He was sentenced to seven years at St Joseph’s Industrial School in Letterfrack on the other side of the country, run by the Christian Brothers.
He suffered sexual abuse and was one of the hundreds of witnesses who gave evidence to the Ryan Commission.
The inquiry in Ireland was restricted by two rules — there would be no calls for prosecution and no sanctions of any party involved.
Mr Flynn, who is now a Dublin city councillor, said it was a flawed process and he was pessimistic about the impact of the Australian inquiry.
The Royal Commission into Institutional Responses to Child Sexual Abuse in Australia is due to hand down its final report on December 15.
“So what will happen in Australia is that there’ll be mock shock, they’ll print out the report, they’ll find things we already knew but there will be no justice delivered,” Mr Flynn said.
Irish victims compensated 1.25 billion euros
In Ireland 15,500 victims were compensated at a cost of 1.25 billion euros after an original forecasted cost of 250 million euros.
A National Board for Safeguarding Children in the Catholic Church was also established from the Ryan Commission.
Its current chief executive officer, Teresa Devlin, gave evidence to the Australian inquiry.
The board is an independent watchdog but was set up by the Church and oversees all Irish congregations, setting standards of conduct and auditing and inspecting them.
“What will have to happen in Australia is that the same process will have to occur, that while that body will be funded by the Church they have to assert their independence,” she said.

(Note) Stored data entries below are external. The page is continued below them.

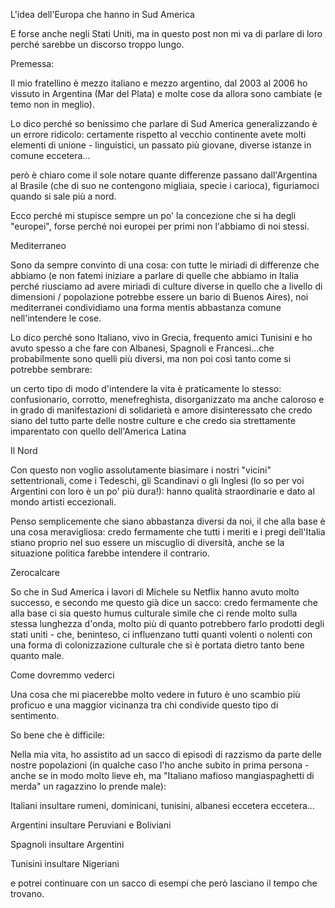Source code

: L'idea dell'Europa che hanno in Sud America

E forse anche negli Stati Uniti, ma in questo post non mi va di parlare di loro perché sarebbe un discorso troppo lungo.

Premessa: 

Il mio fratellino è mezzo italiano e mezzo argentino, dal 2003 al 2006 ho vissuto in Argentina (Mar del Plata) e molte cose da allora sono cambiate (e temo non in meglio).

Lo dico perché so benissimo che parlare di Sud America generalizzando è un errore ridicolo: certamente rispetto al vecchio continente avete molti elementi di unione - linguistici, un passato più giovane, diverse istanze in comune eccetera...

però è chiaro come il sole notare quante differenze passano dall'Argentina al Brasile (che di suo ne contengono migliaia, specie i carioca), figuriamoci quando si sale più a nord.

Ecco perché mi stupisce sempre un po' la concezione che si ha degli "europei", forse perché noi europei per primi non l'abbiamo di noi stessi.

Mediterraneo

Sono da sempre convinto di una cosa: con tutte le miriadi di differenze che abbiamo (e non fatemi iniziare a parlare di quelle che abbiamo in Italia perché riusciamo ad avere miriadi di culture diverse in quello che a livello di dimensioni / popolazione potrebbe essere un bario di Buenos Aires), noi mediterranei condividiamo una forma mentis abbastanza comune nell'intendere le cose.

Lo dico perché sono Italiano, vivo in Grecia, frequento amici Tunisini e ho avuto spesso a che fare con Albanesi, Spagnoli e Francesi...che probabilmente sono quelli più diversi, ma non poi così tanto come si potrebbe sembrare:

un certo tipo di modo d'intendere la vita è praticamente lo stesso: confusionario, corrotto, menefreghista, disorganizzato ma anche caloroso e in grado di manifestazioni di solidarietà e amore disinteressato che credo siano del tutto parte delle nostre culture e che credo sia strettamente imparentato con quello dell'America Latina

Il Nord 

Con questo non voglio assolutamente biasimare i nostri "vicini" settentrionali, come i Tedeschi, gli Scandinavi o gli Inglesi (lo so per voi Argentini con loro è un po' più dura!): hanno qualità straordinarie e dato al mondo artisti eccezionali.

Penso semplicemente che siano abbastanza diversi da noi, il che alla base è una cosa meravigliosa: credo fermamente che tutti i meriti e i pregi dell'Italia stiano proprio nel suo essere un miscuglio di diversità, anche se la situazione politica farebbe intendere il contrario.

Zerocalcare 

So che in Sud America i lavori di Michele su Netflix hanno avuto molto successo, e secondo me questo già dice un sacco: credo fermamente che alla base ci sia questo humus culturale simile che ci rende molto sulla stessa lunghezza d'onda, molto più di quanto potrebbero farlo prodotti degli stati uniti - che, beninteso, ci influenzano tutti quanti volenti o nolenti con una forma di colonizzazione culturale che si è portata dietro tanto bene quanto male.

Come dovremmo vederci

Una cosa che mi piacerebbe molto vedere in futuro è uno scambio più proficuo e una maggior vicinanza tra chi condivide questo tipo di sentimento.

So bene che è difficile: 

Nella mia vita, ho assistito ad un sacco di episodi di razzismo da parte delle nostre popolazioni (in qualche caso l'ho anche subito in prima persona - anche se in modo molto lieve eh, ma "Italiano mafioso mangiaspaghetti di merda" un ragazzino lo prende male): 

Italiani insultare rumeni, dominicani, tunisini, albanesi eccetera eccetera...

Argentini insultare Peruviani e Boliviani

Spagnoli insultare Argentini

Tunisini insultare Nigeriani

e potrei continuare con un sacco di esempi che però lasciano il tempo che trovano.

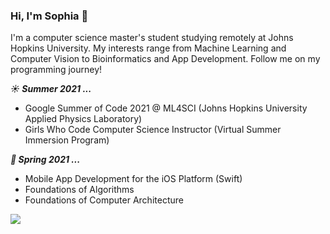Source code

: ### Hi, I'm Sophia 👋

<!--
**sophia-w-he/sophia-w-he** is a ✨ _special_ ✨ repository because its `README.md` (this file) appears on your GitHub profile.

Here are some ideas to get you started:

- 🔭 I’m currently working on ...
- 🌱 I’m currently learning ...
- 👯 I’m looking to collaborate on ...
- 🤔 I’m looking for help with ...
- 💬 Ask me about ...
- 📫 How to reach me: ...
- 😄 Pronouns: ...
- ⚡ Fun fact: ...
-->

I'm a computer science master's student studying remotely at Johns Hopkins University. My interests range from Machine Learning and Computer Vision to Bioinformatics and App Development. Follow me on my programming journey!

***:sunny: Summer 2021 ...***
- Google Summer of Code 2021 @ ML4SCI (Johns Hopkins University Applied Physics Laboratory)
- Girls Who Code Computer Science Instructor (Virtual Summer Immersion Program)

***🌱 Spring 2021 ...***

- Mobile App Development for the iOS Platform (Swift)
- Foundations of Algorithms
- Foundations of Computer Architecture

![](https://github-readme-stats.vercel.app/api/top-langs/?username=sophiawhe&hide=html&hide_border=true&card_width=320&layout=compact&langs_count=7&text_color=ffffff&icon_color=ffffff&bg_color=0,e66eca,405de6&title_color=ffffff)
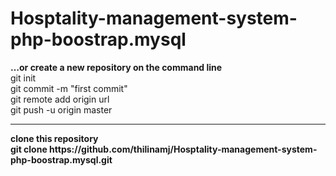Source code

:# Hosptality-management-system-php-boostrap.mysql
<b>…or create a new repository on the command line</b><br>
git init<br>
git commit -m "first commit"<br>
git remote add origin url<br>
git push -u origin master<br>


<hr>
<b>clone this repository<b>
  <br>
  git clone https://github.com/thilinamj/Hosptality-management-system-php-boostrap.mysql.git
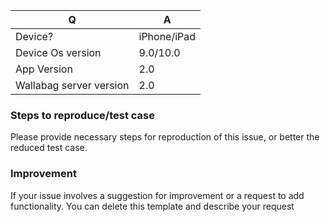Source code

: | Q             | A
| ------------- | ---
| Device?       | iPhone/iPad
| Device Os version    | 9.0/10.0
| App Version   | 2.0
| Wallabag server version | 2.0



### Steps to reproduce/test case

Please provide necessary steps for reproduction of this issue, or better the
reduced test case.

### Improvement
If your issue involves a suggestion for improvement or a request to add functionality. You can delete this template and describe your request
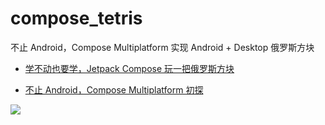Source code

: # compose_tetris

不止 Android，Compose Multiplatform 实现 Android + Desktop 俄罗斯方块

- [学不动也要学，Jetpack Compose 玩一把俄罗斯方块](https://juejin.cn/post/6974585048762679310)

- [不止 Android，Compose Multiplatform 初探](https://juejin.cn/post/7062533562460799013)

![](https://github.com/leavesCZY/compose_tetris/assets/30774063/cfe1f660-66ac-41b9-8020-22d6322bbf26)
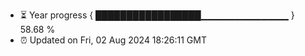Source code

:- ⏳ Year progress { █████████████████▁▁▁▁▁▁▁▁▁▁▁▁▁ } 58.68 %
- ⏰ Updated on Fri, 02 Aug 2024 18:26:11 GMT


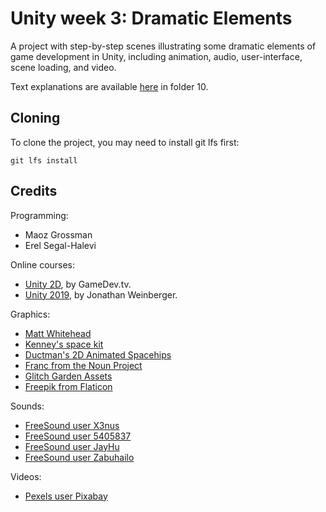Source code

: # Unity week 3: Dramatic Elements

A project with step-by-step scenes illustrating some dramatic elements of game development in Unity,
including animation, audio, user-interface, scene loading, and video.

Text explanations are available 
[here](https://github.com/gamedev-at-ariel/gamedev-5782) in folder 10.

## Cloning
To clone the project, you may need to install git lfs first:

    git lfs install 


## Credits

Programming:
* Maoz Grossman
* Erel Segal-Halevi

Online courses:
* [Unity 2D](https://www.gamedev.tv/p/complete-unity-developer-2d/?product_id=1503853), by GameDev.tv.
* [Unity 2019](https://www.udemy.com/the-ultimate-guide-to-game-development-with-unity/), by Jonathan Weinberger.

Graphics:
* [Matt Whitehead](https://ccsearch.creativecommons.org/photos/7fd4a37b-8d1a-4d4c-80a2-4ca4a3839941)
* [Kenney's space kit](https://kenney.nl/assets/space-kit)
* [Ductman's 2D Animated Spacehips](https://assetstore.unity.com/packages/2d/characters/2d-animated-spaceships-96852)
* [Franc from the Noun Project](https://commons.wikimedia.org/w/index.php?curid=64661575)
* [Glitch Garden Assets](https://www.glitchthegame.com/public-domain-game-art/)
* [Freepik from Flaticon](https://www.flaticon.com/authors/freepik)


Sounds:
* [FreeSound user X3nus](https://freesound.org/people/X3nus/sounds/449938/)
* [FreeSound user 5405837](https://freesound.org/people/deleted_user_5405837/sounds/399303/)
* [FreeSound user JayHu](https://freesound.org/people/JayHu/sounds/506103/)
* [FreeSound user Zabuhailo](https://freesound.org/people/Zabuhailo/sounds/168604/)

Videos:
* [Pexels user Pixabay](https://www.pexels.com/video/countdown-launching-of-a-spaceship-854264/)
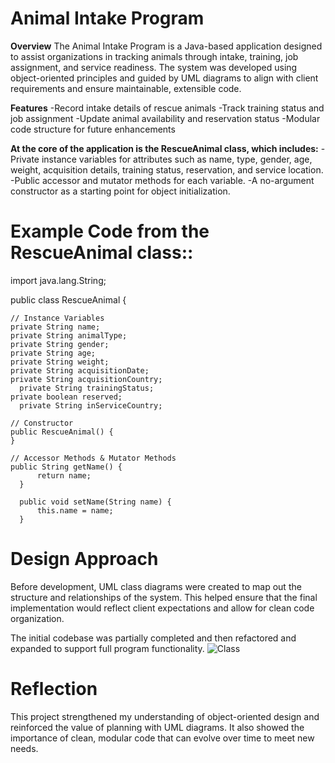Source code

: # **Animal Intake Program**

**Overview**
The Animal Intake Program is a Java-based application designed to assist organizations in tracking animals through intake, training, job assignment, and service readiness. The system was developed using object-oriented principles and guided by UML diagrams to align with client requirements and ensure maintainable, extensible code.

**Features**
-Record intake details of rescue animals
-Track training status and job assignment
-Update animal availability and reservation status
-Modular code structure for future enhancements

**At the core of the application is the RescueAnimal class, which includes:**
-Private instance variables for attributes such as name, type, gender, age, weight, acquisition details, training status, reservation, and service location.
-Public accessor and mutator methods for each variable.
-A no-argument constructor as a starting point for object initialization.

# **Example Code from the RescueAnimal class::**
import java.lang.String;

public class RescueAnimal {

    // Instance Variables
    private String name;
    private String animalType; 
    private String gender;
    private String age; 	 		
    private String weight; 		 
    private String acquisitionDate; 
    private String acquisitionCountry;
	  private String trainingStatus;
    private boolean reserved;
	  private String inServiceCountry;

    // Constructor
    public RescueAnimal() {
    }

    // Accessor Methods & Mutator Methods
  	public String getName() {
		  return name;
	  }

	  public void setName(String name) {
		  this.name = name;
	  }

# **Design Approach**
Before development, UML class diagrams were created to map out the structure and relationships of the system. This helped ensure that the final implementation would reflect client expectations and allow for clean code organization.

The initial codebase was partially completed and then refactored and expanded to support full program functionality.
![Class](https://github.com/user-attachments/assets/4e9e8bf7-0d0b-4b70-9e8d-9494e50dc65c)

# **Reflection**
This project strengthened my understanding of object-oriented design and reinforced the value of planning with UML diagrams. It also showed the importance of clean, modular code that can evolve over time to meet new needs.
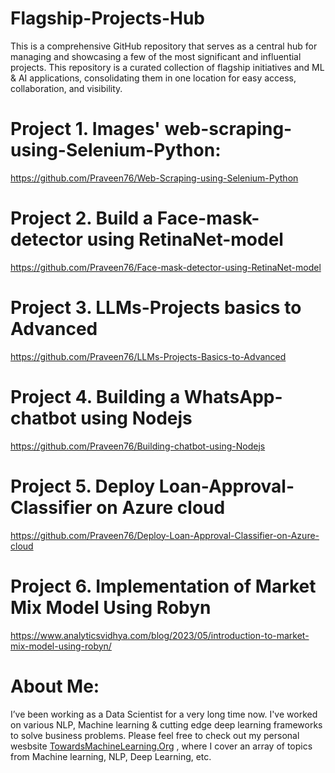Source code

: # Flagship-Projects-Hub

This is a comprehensive GitHub repository that serves as a central hub for managing and showcasing a few of the most significant and influential projects. This repository is a curated collection of flagship initiatives and ML & AI applications, consolidating them in one location for easy access, collaboration, and visibility.

# Project 1. Images' web-scraping-using-Selenium-Python:
https://github.com/Praveen76/Web-Scraping-using-Selenium-Python

# Project 2. Build a Face-mask-detector using RetinaNet-model
https://github.com/Praveen76/Face-mask-detector-using-RetinaNet-model

# Project 3. LLMs-Projects basics to Advanced
https://github.com/Praveen76/LLMs-Projects-Basics-to-Advanced

# Project 4. Building a WhatsApp-chatbot using Nodejs
https://github.com/Praveen76/Building-chatbot-using-Nodejs

# Project 5. Deploy Loan-Approval-Classifier on Azure cloud
https://github.com/Praveen76/Deploy-Loan-Approval-Classifier-on-Azure-cloud

# Project 6. Implementation of Market Mix Model Using Robyn
https://www.analyticsvidhya.com/blog/2023/05/introduction-to-market-mix-model-using-robyn/

# **About Me:**
I’ve been working as a Data Scientist for a very long time now. I've worked on various NLP, Machine learning & cutting edge deep learning frameworks to solve business problems. Please feel free to check out my personal wesbsite [TowardsMachineLearning.Org](https://towardsmachinelearning.org/) , where I cover an array of topics from Machine learning, NLP, Deep Learning, etc.
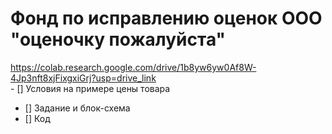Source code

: # Фонд по исправлению оценок ООО "оценочку пожалуйста"
https://colab.research.google.com/drive/1b8yw6yw0Af8W-4Jp3nft8xjFixgxiGrj?usp=drive_link    
    - [] Условия на примере цены товара
        
- [] Задание и блок-схема
- [] Код  
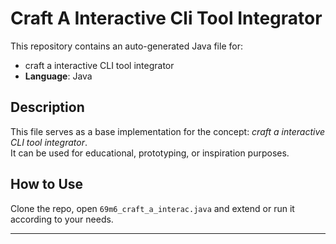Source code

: # Craft A Interactive Cli Tool Integrator

This repository contains an auto-generated Java file for:

- craft a interactive CLI tool integrator
- **Language**: Java

## Description

This file serves as a base implementation for the concept: *craft a interactive CLI tool integrator*.  
It can be used for educational, prototyping, or inspiration purposes.

## How to Use

Clone the repo, open `69m6_craft_a_interac.java` and extend or run it according to your needs.

---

“They have to demonstrate their independence, and assert to the public at large that they’re not in the pocket of the Church.”
She believed the board’s work was making a difference.
“Two years ago there were 270 new allegations against priests and religions in Ireland,” she said. “Last year there were 79.
“There’s no longer a situation of ‘I’ll keep it to myself’. I’ve heard so many times, ‘Well, I told Father so-and-so and he did nothing’.
“Father so-and-so now knows he has to do something.”
‘There won’t be agreement in Australia’
Patsy McGarry, a newspaper reporter in Dublin, covered the Ryan Commission for The Irish Times.
“It is impossible to do justice to the effect it had on the Irish people,” he said.
“It was horrendous the stuff it came up with.
“It is not an exaggeration to say that the safest place for a child in Ireland today is on a Catholic Church premises.
“[That’s] because of an army of women appointed by parishes to oversee the implementation of Catholic Church guidelines for the protection of children.”
The impact of the Ryan Commission on the Catholic Church was enormous.
Attendance dropped and congregations that remained faithful demanded accountability.
The Catholic Church lost its authority. That’s believed to be one of the reasons the same-sex marriage vote passed in Ireland.
Professor Eoin O’Sullivan, who co-wrote Suffer the Little Children: The Inside Story of Ireland’s Industrial Schools, said there would been a number of positive outcomes from the Ryan report.
“One of the key outcomes they wanted from the report was that this wouldn’t happen to other children again, so I do think it has implications for current child welfare and protection,” Professor O’Sullivan said.
But he criticised the polarised debate in Ireland over the report’s findings.
“There wasn’t agreement in Ireland and I suspect there won’t be agreement in Australia about the conclusions.
“It will probably polarise people as it did in Ireland, but use it as the basis for a more rational discussion about how we treated children or other groups in the past.”